SOUTHEASTERN, N.C. — David Sink, Jr. is running for Senate District 8 and hoping to serve Brunswick, Bladen and Pender Counties. He hopes to unseat Senator Bill Rabon, who has served the district since 2010.
Sink is a registered Democrat.
Below are Cohen’s answers to Port City Daily’s questions.
What do you bring to the table?
As an NC native and product of the NC Public School System and University System, I bring a love of the state with a wealth of experience. I served the state for 31 years in the NC Community College System where I was president of two community colleges and currently own a small business in Leland. My skills included active listening, identifying needs, responding to all inquiries and following through on all initiatives. Also, I bring a pledge to help return civility to the state senate.
What bills do you hope to introduce this legislative session?
It is my desire to immediately work with legislators to introduce bold initiatives for water quality improvement, increase teacher pay and per-pupil spending by using the Education Lottery money for the way it was intended, oppose off-shore drilling and increase Medicaid.
What is the weakest aspect of the General Assembly at this time?
Lack of civility. Democracy has been replaced by oligarchy.
What is the strongest aspect of the General Assembly at this time?
Pulling together to address disaster relief from Hurricane Florence.
How are you similar to your constituents? How are you different?
I am similar in that I have a desire to serve the people. I am different in that I am here for the people and not the special interests of corporations. I am different in that I will hold monthly meetings in the district and will return phone calls and written requests.
What are the top three issues District 8 faces at this time?
Teacher pay and per-pupil spending in the public school; Water quality improvement; and, Opposing off-shore drilling.
How specifically do you plan to address these issues as an elected representative?
Public education needs will be addressed by using the Education Lottery money as a supplement and not supplanting the current educational budget. Water quality will be addressed by giving the Department of Environmental Quality the funding they need to inspect and hold industry accountable for putting toxic waste in our drinking water supply. I will join with the governor in opposing off-shore drilling. Any economic gain from off-shore drilling is not worth the risk. We need to move forward with renewable energy initiatives.

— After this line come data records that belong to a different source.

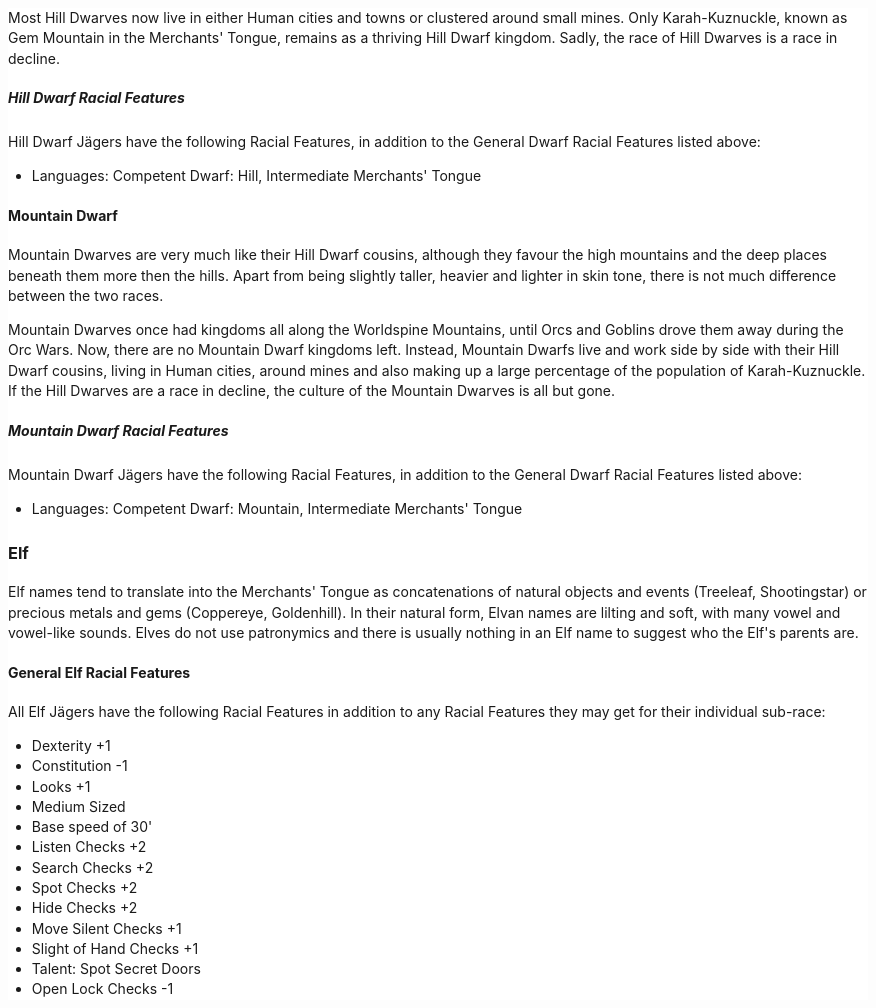 Most Hill Dwarves now live in either Human cities and towns or clustered around small mines. Only Karah-Kuznuckle, known as Gem Mountain in the Merchants' Tongue, remains as a thriving Hill Dwarf kingdom. Sadly, the race of Hill Dwarves is a race in decline.

##### Hill Dwarf Racial Features

Hill Dwarf Jägers have the following Racial Features, in addition to the General Dwarf Racial Features listed above:

- Languages: Competent Dwarf: Hill, Intermediate Merchants' Tongue

#### Mountain Dwarf

Mountain Dwarves are very much like their Hill Dwarf cousins, although they favour the high mountains and the deep places beneath them more then the hills. Apart from being slightly taller, heavier and lighter in skin tone, there is not much difference between the two races.

Mountain Dwarves once had kingdoms all along the Worldspine Mountains, until Orcs and Goblins drove them away during the Orc Wars. Now, there are no Mountain Dwarf kingdoms left. Instead, Mountain Dwarfs live and work side by side with their Hill Dwarf cousins, living in Human cities, around mines and also making up a large percentage of the population of Karah-Kuznuckle. If the Hill Dwarves are a race in decline, the culture of the Mountain Dwarves is all but gone.

##### Mountain Dwarf Racial Features

Mountain Dwarf Jägers have the following Racial Features, in addition to the General Dwarf Racial Features listed above:

- Languages: Competent Dwarf: Mountain, Intermediate Merchants' Tongue

### Elf

Elf names tend to translate into the Merchants' Tongue as concatenations of natural objects and events (Treeleaf, Shootingstar) or precious metals and gems (Coppereye, Goldenhill). In their natural form, Elvan names are lilting and soft, with many vowel and vowel-like sounds. Elves do not use patronymics and there is usually nothing in an Elf name to suggest who the Elf's parents are.

#### General Elf Racial Features

All Elf Jägers have the following Racial Features in addition to any Racial Features they may get for their individual sub-race:

- Dexterity +1
- Constitution -1
- Looks +1
- Medium Sized
- Base speed of 30'
- Listen Checks +2
- Search Checks +2
- Spot Checks +2
- Hide Checks +2
- Move Silent Checks +1
- Slight of Hand Checks +1
- Talent: Spot Secret Doors
- Open Lock Checks -1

What do you consider to be your greatest accomplishment of the past two years?
Serving the people through active membership in the Leland Rotary Club, Leland Economic Development Committee, Brunswick Community College Education Foundation, and Cape Fear Boy Scout Council.
Do you believe the state’s film industry shift from an incentive to a grant program for the film industry has been successful?
NO! We have lost the film industry to neighboring states as a result of moving to a grant program as opposed to an incentive approach.
Does the state’s environmental team have the resources it needs to address the issues we’re facing?
NO! The general assembly has actually reduced the budget of the Department of Environmental Quality(DEQ) at a time when GenX and other toxins are being dumped in the Cape Fear River. The problem of GenX being airborne needs to be addressed immediately by DEQ.